SUPPLIED INFORMATION.
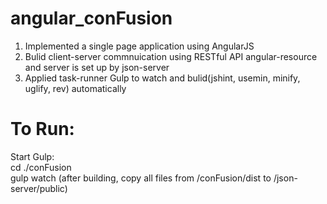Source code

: # angular_conFusion

 1. Implemented a single page application using AngularJS
 2. Bulid client-server commnuication using RESTful API angular-resource and server is set up by json-server
 3. Applied task-runner Gulp to watch and bulid(jshint, usemin, minify, uglify, rev) automatically
 
# To Run:
 Start Gulp:<br/>
  cd ./conFusion<br/>
  gulp watch   (after building, copy all files from /conFusion/dist to /json-server/public)<br/>

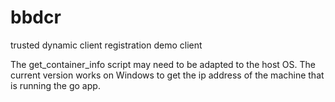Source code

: # bbdcr
trusted dynamic client registration demo client

The get_container_info script may need to be adapted to the host OS. The current version works on Windows 
to get the ip address of the machine that is running the go app.

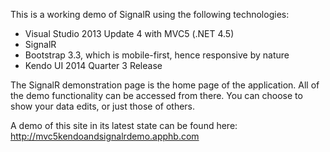 <p>This is a working demo of SignalR using the following technologies:</p>

<ul>
<li>Visual Studio 2013 Update 4 with MVC5 (.NET 4.5)</li>
<li>SignalR</li>
<li>Bootstrap 3.3, which is mobile-first, hence responsive by nature</li>
<li>Kendo UI 2014 Quarter 3 Release</li>
</ul>

<p>The SignalR demonstration page is the home page of the application.  All of the demo functionality can be accessed from there.  You can choose to show your data edits, or just those of others.  </p>
<p>A demo of this site in its latest state can be found here: <a href="http://mvc5kendoandsignalrdemo.apphb.com">http://mvc5kendoandsignalrdemo.apphb.com</a></p>

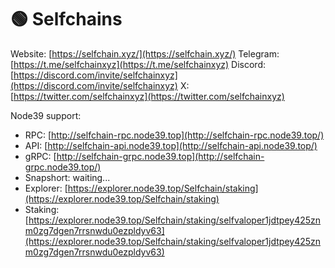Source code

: # 🟢 Selfchains

Website: [https://selfchain.xyz/](https://selfchain.xyz/) Telegram: [https://t.me/selfchainxyz](https://t.me/selfchainxyz) Discord: [https://discord.com/invite/selfchainxyz](https://discord.com/invite/selfchainxyz) X: [https://twitter.com/selfchainxyz](https://twitter.com/selfchainxyz)

Node39 support:

* RPC: [http://selfchain-rpc.node39.top](http://selfchain-rpc.node39.top/)
* API: [http://selfchain-api.node39.top](http://selfchain-api.node39.top/)
* gRPC: [http://selfchain-grpc.node39.top](http://selfchain-grpc.node39.top/)
* Snapshort: waiting...
* Explorer: [https://explorer.node39.top/Selfchain/staking](https://explorer.node39.top/Selfchain/staking)
* Staking: [https://explorer.node39.top/Selfchain/staking/selfvaloper1jdtpey425znm0zg7dgen7rrsnwdu0ezpldyv63](https://explorer.node39.top/Selfchain/staking/selfvaloper1jdtpey425znm0zg7dgen7rrsnwdu0ezpldyv63)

EXERCISE OBJECTIVE. Print the listing exactly, minus any pictures.

TASK SOLUTION.
Source code

: # angular_conFusion

 1. Implemented a single page application using AngularJS
 2. Bulid client-server commnuication using RESTful API angular-resource and server is set up by json-server
 3. Applied task-runner Gulp to watch and bulid(jshint, usemin, minify, uglify, rev) automatically
 
# To Run:
 Start Gulp:<br/>
  cd ./conFusion<br/>
  gulp watch   (after building, copy all files from /conFusion/dist to /json-server/public)<br/>

Source code

: # bbdcr
trusted dynamic client registration demo client

The get_container_info script may need to be adapted to the host OS. The current version works on Windows 
to get the ip address of the machine that is running the go app.

 <p>This is a working demo of SignalR using the following technologies:</p>

<ul>
<li>Visual Studio 2013 Update 4 with MVC5 (.NET 4.5)</li>
<li>SignalR</li>
<li>Bootstrap 3.3, which is mobile-first, hence responsive by nature</li>
<li>Kendo UI 2014 Quarter 3 Release</li>
</ul>

<p>The SignalR demonstration page is the home page of the application.  All of the demo functionality can be accessed from there.  You can choose to show your data edits, or just those of others.  </p>
<p>A demo of this site in its latest state can be found here: <a href="http://mvc5kendoandsignalrdemo.apphb.com">http://mvc5kendoandsignalrdemo.apphb.com</a></p>

Source code

: # 🟢 Selfchains

Website: [https://selfchain.xyz/](https://selfchain.xyz/) Telegram: [https://t.me/selfchainxyz](https://t.me/selfchainxyz) Discord: [https://discord.com/invite/selfchainxyz](https://discord.com/invite/selfchainxyz) X: [https://twitter.com/selfchainxyz](https://twitter.com/selfchainxyz)

Node39 support:

* RPC: [http://selfchain-rpc.node39.top](http://selfchain-rpc.node39.top/)
* API: [http://selfchain-api.node39.top](http://selfchain-api.node39.top/)
* gRPC: [http://selfchain-grpc.node39.top](http://selfchain-grpc.node39.top/)
* Snapshort: waiting...
* Explorer: [https://explorer.node39.top/Selfchain/staking](https://explorer.node39.top/Selfchain/staking)
* Staking: [https://explorer.node39.top/Selfchain/staking/selfvaloper1jdtpey425znm0zg7dgen7rrsnwdu0ezpldyv63](https://explorer.node39.top/Selfchain/staking/selfvaloper1jdtpey425znm0zg7dgen7rrsnwdu0ezpldyv63)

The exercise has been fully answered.